Stratégie retenue par l’expert Qualité
Prenons en compte les différentes exigences de sécurité citées ci-dessus. Dans le cadre d’une phase de test interne à l’équipe de test, nous aurions pu adopter la solution la plus classiquement envisagée : « Sous la supervision d’un administrateur de droits dans MAGESTION, deux ou trois testeurs auraient occupé, chacun son tour, les rôles & profils attendus ».

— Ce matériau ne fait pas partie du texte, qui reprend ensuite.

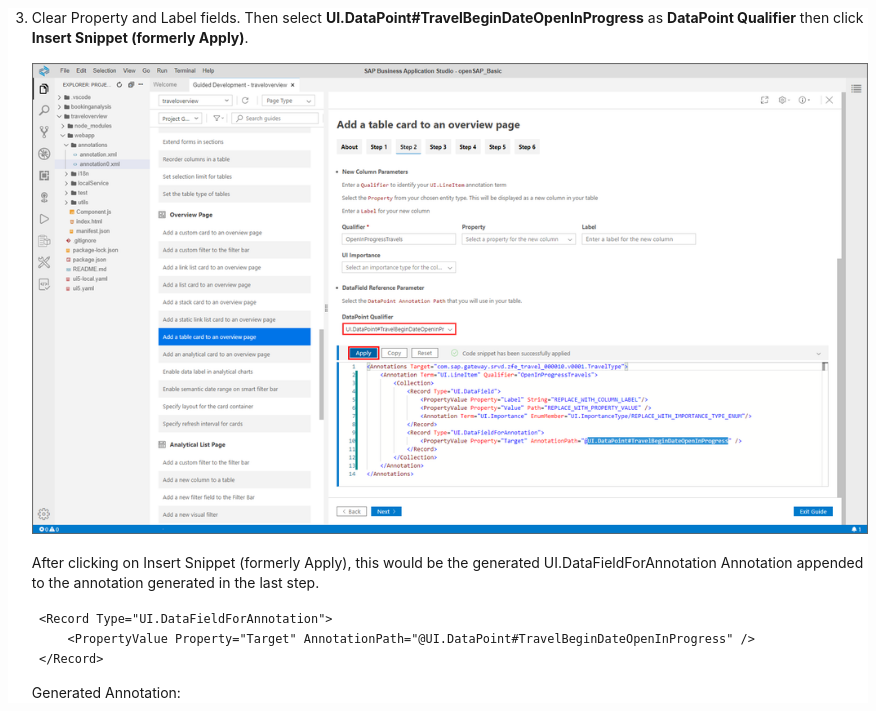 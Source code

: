 
3. Clear Property and Label fields. Then select **UI.DataPoint#TravelBeginDateOpenInProgress** as **DataPoint Qualifier** then click **Insert Snippet (formerly Apply)**.

    ![](fiori/unit3/img_059.png)

   After clicking on Insert Snippet (formerly Apply), this would be the generated UI.DataFieldForAnnotation Annotation appended to the annotation generated in the last step.

   ```
    <Record Type="UI.DataFieldForAnnotation">
        <PropertyValue Property="Target" AnnotationPath="@UI.DataPoint#TravelBeginDateOpenInProgress" />
    </Record>
   ```

   Generated Annotation:
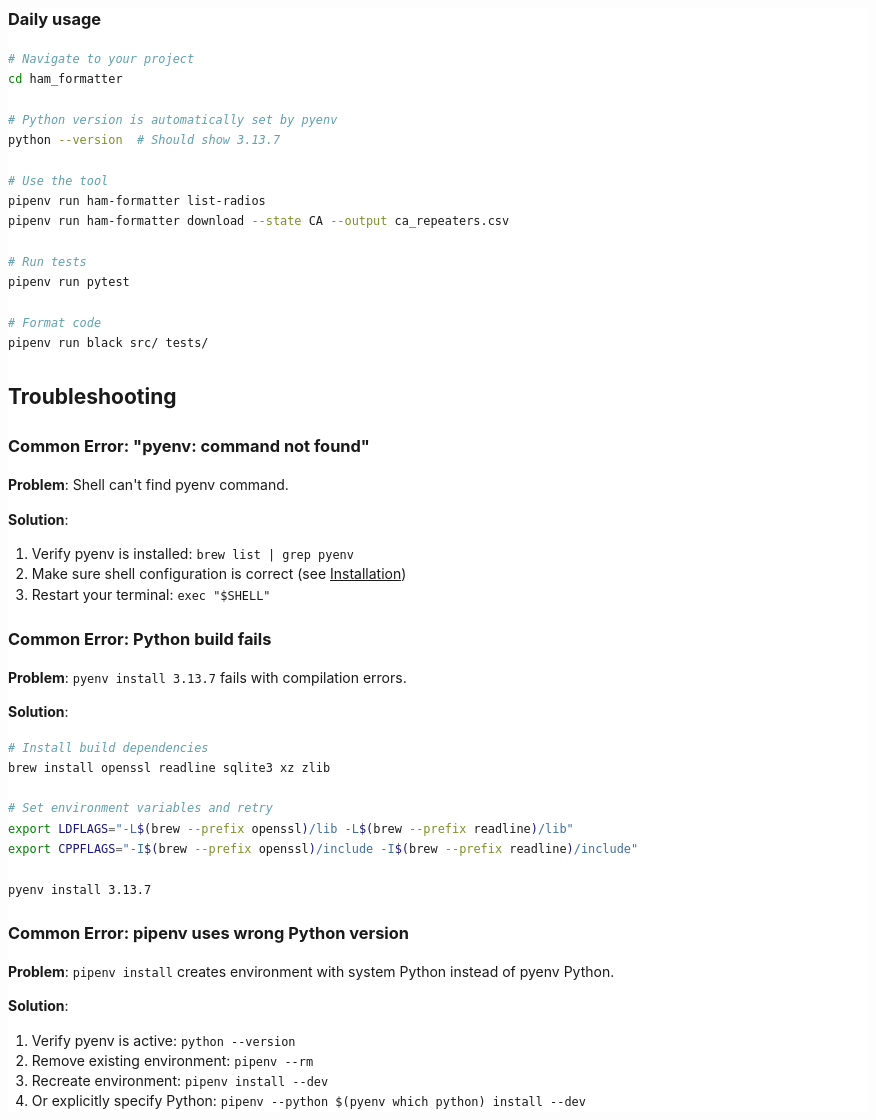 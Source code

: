 ### Daily usage

```bash path=null start=null
# Navigate to your project
cd ham_formatter

# Python version is automatically set by pyenv
python --version  # Should show 3.13.7

# Use the tool
pipenv run ham-formatter list-radios
pipenv run ham-formatter download --state CA --output ca_repeaters.csv

# Run tests
pipenv run pytest

# Format code
pipenv run black src/ tests/
```

## Troubleshooting

### Common Error: "pyenv: command not found"

**Problem**: Shell can't find pyenv command.

**Solution**:
1. Verify pyenv is installed: `brew list | grep pyenv`
2. Make sure shell configuration is correct (see [Installation](#step-2-configure-your-shell))
3. Restart your terminal: `exec "$SHELL"`

### Common Error: Python build fails

**Problem**: `pyenv install 3.13.7` fails with compilation errors.

**Solution**:
```bash path=null start=null
# Install build dependencies
brew install openssl readline sqlite3 xz zlib

# Set environment variables and retry
export LDFLAGS="-L$(brew --prefix openssl)/lib -L$(brew --prefix readline)/lib"
export CPPFLAGS="-I$(brew --prefix openssl)/include -I$(brew --prefix readline)/include"

pyenv install 3.13.7
```

### Common Error: pipenv uses wrong Python version

**Problem**: `pipenv install` creates environment with system Python instead of pyenv Python.

**Solution**:
1. Verify pyenv is active: `python --version`
2. Remove existing environment: `pipenv --rm`
3. Recreate environment: `pipenv install --dev`
4. Or explicitly specify Python: `pipenv --python $(pyenv which python) install --dev`
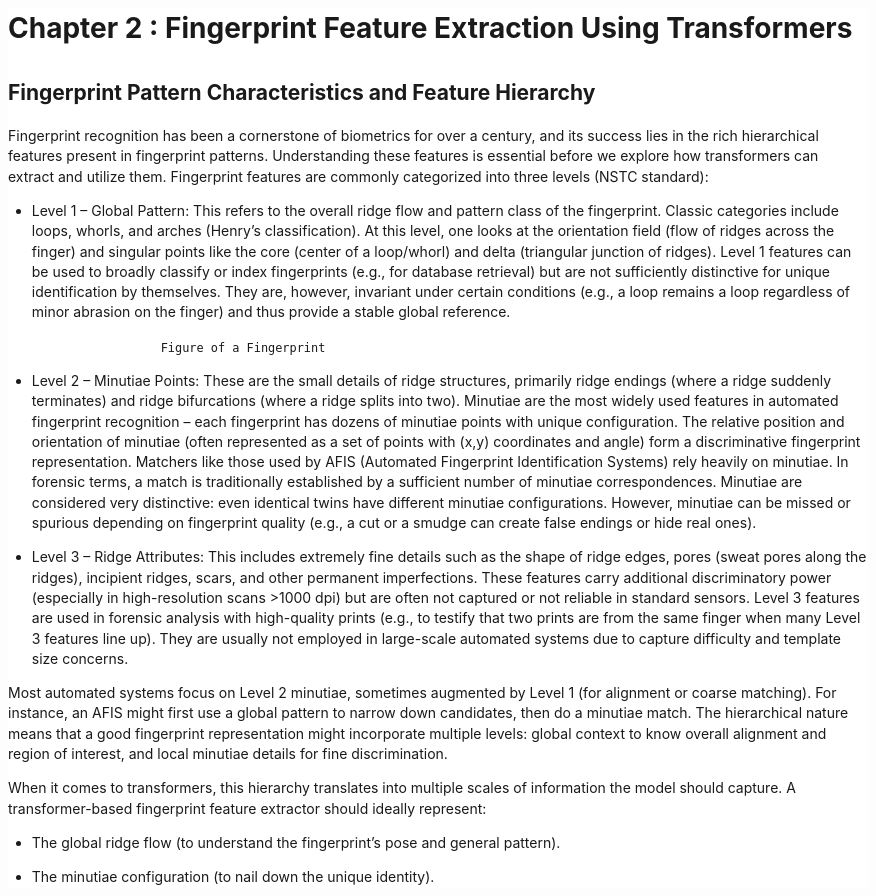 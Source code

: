 # Chapter 2 : Fingerprint Feature Extraction Using Transformers

## Fingerprint Pattern Characteristics and Feature Hierarchy

Fingerprint recognition has been a cornerstone of biometrics for over a century, and its success lies in the rich hierarchical features present in fingerprint patterns. Understanding these features is essential before we explore how transformers can extract and utilize them. Fingerprint features are commonly categorized into three levels (NSTC standard):

* Level 1 – Global Pattern: This refers to the overall ridge flow and pattern class of the fingerprint. Classic categories include loops, whorls, and arches (Henry’s classification). At this level, one looks at the orientation field (flow of ridges across the finger) and singular points like the core (center of a loop/whorl) and delta (triangular junction of ridges). Level 1 features can be used to broadly classify or index fingerprints (e.g., for database retrieval) but are not sufficiently distinctive for unique identification by themselves. They are, however, invariant under certain conditions (e.g., a loop remains a loop regardless of minor abrasion on the finger) and thus provide a stable global reference.

						Figure of a Fingerprint

* Level 2 – Minutiae Points: These are the small details of ridge structures, primarily ridge endings (where a ridge suddenly terminates) and ridge bifurcations (where a ridge splits into two). Minutiae are the most widely used features in automated fingerprint recognition – each fingerprint has dozens of minutiae points with unique configuration. The relative position and orientation of minutiae (often represented as a set of points with (x,y) coordinates and angle) form a discriminative fingerprint representation. Matchers like those used by AFIS (Automated Fingerprint Identification Systems) rely heavily on minutiae. In forensic terms, a match is traditionally established by a sufficient number of minutiae correspondences. Minutiae are considered very distinctive: even identical twins have different minutiae configurations. However, minutiae can be missed or spurious depending on fingerprint quality (e.g., a cut or a smudge can create false endings or hide real ones).

* Level 3 – Ridge Attributes: This includes extremely fine details such as the shape of ridge edges, pores (sweat pores along the ridges), incipient ridges, scars, and other permanent imperfections. These features carry additional discriminatory power (especially in high-resolution scans \>1000 dpi) but are often not captured or not reliable in standard sensors. Level 3 features are used in forensic analysis with high-quality prints (e.g., to testify that two prints are from the same finger when many Level 3 features line up). They are usually not employed in large-scale automated systems due to capture difficulty and template size concerns.

Most automated systems focus on Level 2 minutiae, sometimes augmented by Level 1 (for alignment or coarse matching). For instance, an AFIS might first use a global pattern to narrow down candidates, then do a minutiae match. The hierarchical nature means that a good fingerprint representation might incorporate multiple levels: global context to know overall alignment and region of interest, and local minutiae details for fine discrimination.

When it comes to transformers, this hierarchy translates into multiple scales of information the model should capture. A transformer-based fingerprint feature extractor should ideally represent:

* The global ridge flow (to understand the fingerprint’s pose and general pattern).

* The minutiae configuration (to nail down the unique identity).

Dans le cas présent de MAGESTION, la stratégie retenue, en accord avec les directives de la Direction Générale, a privilégié l’implication des gestionnaires dans la réalisation des tests. Cela se traduit par :
- Inclure autant d’utilisateurs type dans la campagne que de profils ;
- Définir les scénarios de test (de bout en bout) incluant ces ensembles d’utilisateur, avec cette dépendance chronologique dans les actions et points de contrôles au sein de MAGESTION ;
- Assurer le suivi et la coordination inter-utilisateurs pour évaluer les accès et usages (cas passants et non passants) ;
Par expérience, le point critique réside dans l’attention que l’expert en Qualité Logicielle porte à la formation et coordination de tous ces « testeurs non professionnels » pour arriver rapidement et sereinement à la décision de livraison. Cela demande une organisation assurée et une maturité pour amener une population hétérogène à un résultat homogène !

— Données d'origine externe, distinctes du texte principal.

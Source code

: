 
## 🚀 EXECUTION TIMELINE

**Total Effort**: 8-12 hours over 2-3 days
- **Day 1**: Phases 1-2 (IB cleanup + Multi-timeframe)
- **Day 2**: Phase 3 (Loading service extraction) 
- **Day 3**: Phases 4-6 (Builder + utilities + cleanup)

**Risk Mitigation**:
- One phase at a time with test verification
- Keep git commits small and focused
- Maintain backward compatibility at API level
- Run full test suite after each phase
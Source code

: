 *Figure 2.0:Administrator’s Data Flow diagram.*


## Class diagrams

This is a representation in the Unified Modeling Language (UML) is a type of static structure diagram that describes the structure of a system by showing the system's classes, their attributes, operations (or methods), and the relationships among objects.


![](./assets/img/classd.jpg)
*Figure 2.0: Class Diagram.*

Cette approche n’est évidemment valide que pour ce client pour plusieurs raisons :
- Sa capacité à mobiliser des gestionnaires, détachés pour de plus ou moins longues périodes, pour réaliser des tests et non des actions en production ;
- Les gestionnaires de cette entreprise, souvent le cas des sociétés allemandes, participent aux activités de test (pendant les phases de test, des intérimaires assurent la continuité des activités courantes.
Conclusion
« Confidentialité » et « Authentification » sont les aspects premiers de la cybersécurité que rencontrent de plus en plus les testeurs logiciels. Pour les appréhender et avoir la capacité de valider le fonctionnement adéquat du système d’information, la stratégie de test doit prendre en compte ces contraintes légitimes.

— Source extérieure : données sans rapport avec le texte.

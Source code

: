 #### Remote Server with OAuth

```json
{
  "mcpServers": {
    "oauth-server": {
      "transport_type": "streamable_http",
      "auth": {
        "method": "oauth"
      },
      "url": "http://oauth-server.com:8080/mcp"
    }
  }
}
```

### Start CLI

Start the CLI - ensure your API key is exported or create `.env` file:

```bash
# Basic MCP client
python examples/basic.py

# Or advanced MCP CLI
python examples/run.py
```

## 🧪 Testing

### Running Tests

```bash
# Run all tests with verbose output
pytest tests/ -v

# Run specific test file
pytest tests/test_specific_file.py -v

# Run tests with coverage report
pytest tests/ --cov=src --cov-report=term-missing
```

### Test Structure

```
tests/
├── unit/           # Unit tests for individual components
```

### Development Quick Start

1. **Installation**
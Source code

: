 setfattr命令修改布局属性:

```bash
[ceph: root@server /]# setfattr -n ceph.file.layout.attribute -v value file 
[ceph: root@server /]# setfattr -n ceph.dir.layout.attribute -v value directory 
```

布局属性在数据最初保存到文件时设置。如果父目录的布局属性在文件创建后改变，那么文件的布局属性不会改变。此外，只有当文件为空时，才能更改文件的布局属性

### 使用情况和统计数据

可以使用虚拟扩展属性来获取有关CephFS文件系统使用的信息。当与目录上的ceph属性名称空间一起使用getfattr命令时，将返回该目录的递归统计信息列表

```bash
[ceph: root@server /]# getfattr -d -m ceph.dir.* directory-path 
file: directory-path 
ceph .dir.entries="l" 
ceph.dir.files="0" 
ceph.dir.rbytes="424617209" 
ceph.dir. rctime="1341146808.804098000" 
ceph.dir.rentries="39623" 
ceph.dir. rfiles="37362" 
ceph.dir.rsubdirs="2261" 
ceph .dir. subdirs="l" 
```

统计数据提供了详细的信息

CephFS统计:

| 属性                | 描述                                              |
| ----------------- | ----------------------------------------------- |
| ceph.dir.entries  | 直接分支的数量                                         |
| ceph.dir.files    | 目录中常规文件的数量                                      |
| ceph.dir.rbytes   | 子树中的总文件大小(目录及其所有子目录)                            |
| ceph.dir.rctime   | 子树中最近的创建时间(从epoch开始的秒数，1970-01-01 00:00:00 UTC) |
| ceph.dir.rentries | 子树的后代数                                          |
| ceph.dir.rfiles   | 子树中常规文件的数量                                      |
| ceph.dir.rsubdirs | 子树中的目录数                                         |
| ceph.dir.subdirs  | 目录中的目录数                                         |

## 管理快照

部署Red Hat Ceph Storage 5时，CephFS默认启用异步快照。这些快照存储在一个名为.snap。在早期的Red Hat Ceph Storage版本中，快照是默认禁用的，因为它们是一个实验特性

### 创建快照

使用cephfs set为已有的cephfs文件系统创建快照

Se limiter à la seule vision fonctionnelle est une erreur grave. Nos clients attendent une autonomie dans la compréhension des éléments architecturaux de base.
ALDEMIA acculture ses collaborateurs à ce pan nouveau et évolutif qui apparaît souvent hors nécessité de connaissance de la part des testeurs logiciels au travers de :
- Ces contraintes d’accès aux processus et données ;
- L’évocation de la cybersécurité (à vision de la stratégie de test, mais aussi abordant des points techniques de certificat, (pseudo/ano)-nymisation, cryptographie, authentification, etc.
- La culture des contraintes techniques basiques applicables sur les outils de base : accès à une base de données (sans mot de passe explicite), les tests de Webservices (OATH2, etc.), API Key, etc.